BEGIN

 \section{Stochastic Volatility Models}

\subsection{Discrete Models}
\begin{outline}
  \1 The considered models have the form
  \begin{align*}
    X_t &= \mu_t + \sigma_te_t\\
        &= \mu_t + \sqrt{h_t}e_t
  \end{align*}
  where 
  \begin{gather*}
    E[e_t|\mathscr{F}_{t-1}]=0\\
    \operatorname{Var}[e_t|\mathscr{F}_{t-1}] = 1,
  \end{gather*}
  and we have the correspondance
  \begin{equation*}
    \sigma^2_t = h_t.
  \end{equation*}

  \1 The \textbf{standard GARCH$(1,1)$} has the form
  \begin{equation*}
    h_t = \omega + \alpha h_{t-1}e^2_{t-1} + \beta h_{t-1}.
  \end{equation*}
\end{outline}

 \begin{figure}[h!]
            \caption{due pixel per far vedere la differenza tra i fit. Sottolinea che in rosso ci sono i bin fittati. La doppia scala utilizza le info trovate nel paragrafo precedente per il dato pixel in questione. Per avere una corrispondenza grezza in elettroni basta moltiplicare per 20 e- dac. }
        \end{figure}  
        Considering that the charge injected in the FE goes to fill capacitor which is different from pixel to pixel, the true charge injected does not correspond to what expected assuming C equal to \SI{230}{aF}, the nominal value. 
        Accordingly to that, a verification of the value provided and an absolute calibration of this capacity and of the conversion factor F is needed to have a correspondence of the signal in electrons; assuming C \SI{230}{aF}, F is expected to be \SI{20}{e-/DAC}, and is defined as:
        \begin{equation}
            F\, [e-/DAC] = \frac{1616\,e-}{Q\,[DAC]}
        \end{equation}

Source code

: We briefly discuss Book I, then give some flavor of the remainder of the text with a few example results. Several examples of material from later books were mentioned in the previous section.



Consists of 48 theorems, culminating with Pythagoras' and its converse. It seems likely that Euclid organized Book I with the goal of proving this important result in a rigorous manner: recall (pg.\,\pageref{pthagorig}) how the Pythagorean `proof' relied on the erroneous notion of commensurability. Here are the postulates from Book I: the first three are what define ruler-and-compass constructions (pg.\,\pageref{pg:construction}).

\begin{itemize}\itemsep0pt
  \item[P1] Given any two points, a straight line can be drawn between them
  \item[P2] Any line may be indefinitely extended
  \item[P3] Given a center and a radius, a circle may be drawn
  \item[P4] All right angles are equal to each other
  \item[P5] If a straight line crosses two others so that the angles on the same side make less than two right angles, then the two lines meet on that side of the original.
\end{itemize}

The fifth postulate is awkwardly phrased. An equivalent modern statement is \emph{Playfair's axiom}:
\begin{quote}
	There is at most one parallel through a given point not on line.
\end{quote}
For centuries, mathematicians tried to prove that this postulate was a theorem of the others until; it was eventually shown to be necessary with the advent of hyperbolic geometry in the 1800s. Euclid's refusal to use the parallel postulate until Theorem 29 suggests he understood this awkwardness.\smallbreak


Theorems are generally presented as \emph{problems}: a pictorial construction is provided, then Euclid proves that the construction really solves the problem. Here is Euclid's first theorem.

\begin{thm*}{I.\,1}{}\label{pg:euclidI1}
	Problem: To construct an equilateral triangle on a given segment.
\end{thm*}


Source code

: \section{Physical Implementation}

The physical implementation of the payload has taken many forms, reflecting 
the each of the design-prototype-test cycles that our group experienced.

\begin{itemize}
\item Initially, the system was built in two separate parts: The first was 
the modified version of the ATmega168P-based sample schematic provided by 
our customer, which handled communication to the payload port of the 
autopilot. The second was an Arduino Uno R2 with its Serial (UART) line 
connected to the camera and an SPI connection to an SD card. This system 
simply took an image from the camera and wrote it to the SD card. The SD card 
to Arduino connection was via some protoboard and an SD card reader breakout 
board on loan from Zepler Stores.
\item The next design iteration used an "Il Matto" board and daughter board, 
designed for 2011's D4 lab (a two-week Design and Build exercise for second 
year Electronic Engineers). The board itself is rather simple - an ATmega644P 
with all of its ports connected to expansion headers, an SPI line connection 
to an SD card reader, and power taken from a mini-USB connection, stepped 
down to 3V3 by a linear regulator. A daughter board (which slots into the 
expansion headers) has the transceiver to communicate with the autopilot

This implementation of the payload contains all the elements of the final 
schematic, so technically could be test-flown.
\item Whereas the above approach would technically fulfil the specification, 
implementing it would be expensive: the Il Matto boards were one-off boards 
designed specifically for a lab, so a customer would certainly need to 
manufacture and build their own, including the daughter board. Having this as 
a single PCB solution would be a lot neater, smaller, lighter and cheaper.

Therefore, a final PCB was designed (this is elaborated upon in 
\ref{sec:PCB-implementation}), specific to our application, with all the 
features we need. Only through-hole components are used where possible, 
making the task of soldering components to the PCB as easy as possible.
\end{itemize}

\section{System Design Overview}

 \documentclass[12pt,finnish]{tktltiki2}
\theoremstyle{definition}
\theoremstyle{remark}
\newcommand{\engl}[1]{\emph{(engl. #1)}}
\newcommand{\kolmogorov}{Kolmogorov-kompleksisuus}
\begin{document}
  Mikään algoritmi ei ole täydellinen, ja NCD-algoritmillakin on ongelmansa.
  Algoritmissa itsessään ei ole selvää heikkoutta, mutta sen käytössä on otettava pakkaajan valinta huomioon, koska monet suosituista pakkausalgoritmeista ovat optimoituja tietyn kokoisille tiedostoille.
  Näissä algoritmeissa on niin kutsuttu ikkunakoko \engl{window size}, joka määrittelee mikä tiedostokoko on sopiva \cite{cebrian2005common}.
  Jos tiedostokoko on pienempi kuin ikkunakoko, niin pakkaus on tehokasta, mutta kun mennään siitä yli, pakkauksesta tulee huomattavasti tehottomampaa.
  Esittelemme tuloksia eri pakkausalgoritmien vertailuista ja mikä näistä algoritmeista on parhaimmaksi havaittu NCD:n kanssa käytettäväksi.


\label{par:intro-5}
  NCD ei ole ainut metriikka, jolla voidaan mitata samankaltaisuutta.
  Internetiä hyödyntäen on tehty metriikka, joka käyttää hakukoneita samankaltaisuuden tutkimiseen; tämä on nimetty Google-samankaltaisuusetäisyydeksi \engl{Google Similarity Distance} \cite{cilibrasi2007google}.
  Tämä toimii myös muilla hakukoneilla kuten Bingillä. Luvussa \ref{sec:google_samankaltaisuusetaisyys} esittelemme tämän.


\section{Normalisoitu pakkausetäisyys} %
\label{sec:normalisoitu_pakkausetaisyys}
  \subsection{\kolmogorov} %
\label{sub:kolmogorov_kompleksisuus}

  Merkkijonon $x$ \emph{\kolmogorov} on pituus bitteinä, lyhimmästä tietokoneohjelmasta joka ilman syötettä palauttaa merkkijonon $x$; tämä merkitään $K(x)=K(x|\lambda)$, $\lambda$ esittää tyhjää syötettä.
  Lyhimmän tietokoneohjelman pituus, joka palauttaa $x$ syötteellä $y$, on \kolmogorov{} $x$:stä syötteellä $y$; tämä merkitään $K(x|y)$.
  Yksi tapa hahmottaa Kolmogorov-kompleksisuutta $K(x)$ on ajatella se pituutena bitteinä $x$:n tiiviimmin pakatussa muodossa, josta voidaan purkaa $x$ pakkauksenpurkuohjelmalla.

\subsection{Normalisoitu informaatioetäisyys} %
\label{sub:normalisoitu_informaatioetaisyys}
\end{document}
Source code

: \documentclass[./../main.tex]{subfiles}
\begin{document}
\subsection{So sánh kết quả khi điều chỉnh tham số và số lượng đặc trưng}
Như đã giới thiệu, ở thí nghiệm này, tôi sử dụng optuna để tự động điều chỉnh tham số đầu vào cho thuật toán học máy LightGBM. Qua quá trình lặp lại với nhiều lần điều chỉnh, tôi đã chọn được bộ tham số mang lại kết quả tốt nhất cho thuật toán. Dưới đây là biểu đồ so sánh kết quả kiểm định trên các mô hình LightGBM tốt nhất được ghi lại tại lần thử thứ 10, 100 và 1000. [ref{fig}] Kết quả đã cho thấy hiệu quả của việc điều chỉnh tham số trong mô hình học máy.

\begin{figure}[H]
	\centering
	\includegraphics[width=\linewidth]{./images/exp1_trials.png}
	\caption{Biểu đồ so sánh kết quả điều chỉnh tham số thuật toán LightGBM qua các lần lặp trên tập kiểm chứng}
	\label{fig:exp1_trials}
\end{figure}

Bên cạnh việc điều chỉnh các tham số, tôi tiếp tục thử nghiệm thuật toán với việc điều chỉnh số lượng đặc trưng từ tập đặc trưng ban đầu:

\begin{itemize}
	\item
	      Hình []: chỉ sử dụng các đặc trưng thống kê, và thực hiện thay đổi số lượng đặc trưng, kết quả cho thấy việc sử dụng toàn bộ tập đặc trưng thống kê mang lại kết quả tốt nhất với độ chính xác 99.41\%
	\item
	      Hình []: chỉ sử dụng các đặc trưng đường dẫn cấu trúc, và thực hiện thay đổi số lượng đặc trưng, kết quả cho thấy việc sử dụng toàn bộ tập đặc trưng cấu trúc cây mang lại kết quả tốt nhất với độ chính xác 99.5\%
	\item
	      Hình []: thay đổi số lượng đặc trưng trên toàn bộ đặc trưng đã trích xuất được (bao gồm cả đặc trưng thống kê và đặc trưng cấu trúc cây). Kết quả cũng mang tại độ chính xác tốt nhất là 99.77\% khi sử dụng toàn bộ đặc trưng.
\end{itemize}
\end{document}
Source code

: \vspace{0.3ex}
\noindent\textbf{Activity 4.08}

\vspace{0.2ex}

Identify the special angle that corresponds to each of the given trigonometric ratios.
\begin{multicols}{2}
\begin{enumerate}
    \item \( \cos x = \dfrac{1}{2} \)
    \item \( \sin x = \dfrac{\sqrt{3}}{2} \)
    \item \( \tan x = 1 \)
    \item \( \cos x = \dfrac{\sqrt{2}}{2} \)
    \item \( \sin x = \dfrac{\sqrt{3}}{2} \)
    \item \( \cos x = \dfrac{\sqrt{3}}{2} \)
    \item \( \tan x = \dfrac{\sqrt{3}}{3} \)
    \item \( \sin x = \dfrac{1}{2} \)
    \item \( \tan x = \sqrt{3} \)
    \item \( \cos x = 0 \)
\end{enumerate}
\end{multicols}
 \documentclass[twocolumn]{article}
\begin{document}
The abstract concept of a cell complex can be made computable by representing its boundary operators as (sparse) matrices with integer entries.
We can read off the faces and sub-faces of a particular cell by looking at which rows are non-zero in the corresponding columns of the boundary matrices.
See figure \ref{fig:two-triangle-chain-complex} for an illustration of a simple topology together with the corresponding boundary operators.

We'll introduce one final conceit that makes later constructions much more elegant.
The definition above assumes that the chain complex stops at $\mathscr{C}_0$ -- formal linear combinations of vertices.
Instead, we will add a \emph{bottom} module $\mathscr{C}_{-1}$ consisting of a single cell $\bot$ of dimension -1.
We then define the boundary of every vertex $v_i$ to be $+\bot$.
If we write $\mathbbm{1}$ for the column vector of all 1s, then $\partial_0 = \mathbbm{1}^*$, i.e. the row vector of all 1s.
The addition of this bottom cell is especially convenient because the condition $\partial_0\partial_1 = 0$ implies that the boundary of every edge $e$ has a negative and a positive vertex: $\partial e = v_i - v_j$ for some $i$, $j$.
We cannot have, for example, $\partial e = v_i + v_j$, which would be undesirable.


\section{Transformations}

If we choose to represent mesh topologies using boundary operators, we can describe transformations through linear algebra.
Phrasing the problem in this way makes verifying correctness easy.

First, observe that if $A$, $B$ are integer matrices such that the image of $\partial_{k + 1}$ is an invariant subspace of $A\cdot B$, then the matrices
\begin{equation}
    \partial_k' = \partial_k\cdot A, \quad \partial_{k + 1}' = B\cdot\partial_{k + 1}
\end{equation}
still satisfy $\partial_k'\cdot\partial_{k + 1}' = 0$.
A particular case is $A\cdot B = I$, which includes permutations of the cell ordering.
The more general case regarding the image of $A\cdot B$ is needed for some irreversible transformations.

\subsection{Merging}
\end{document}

END

* [WHAT YOU ARE ASKED TO DO]:
The answer must be every line of the data that holds the word "dfrac".

* [SOLUTION TO THIS TASK]:
    \item \( \cos x = \dfrac{1}{2} \)
    \item \( \sin x = \dfrac{\sqrt{3}}{2} \)
    \item \( \cos x = \dfrac{\sqrt{2}}{2} \)
    \item \( \sin x = \dfrac{\sqrt{3}}{2} \)
    \item \( \cos x = \dfrac{\sqrt{3}}{2} \)
    \item \( \tan x = \dfrac{\sqrt{3}}{3} \)
    \item \( \sin x = \dfrac{1}{2} \)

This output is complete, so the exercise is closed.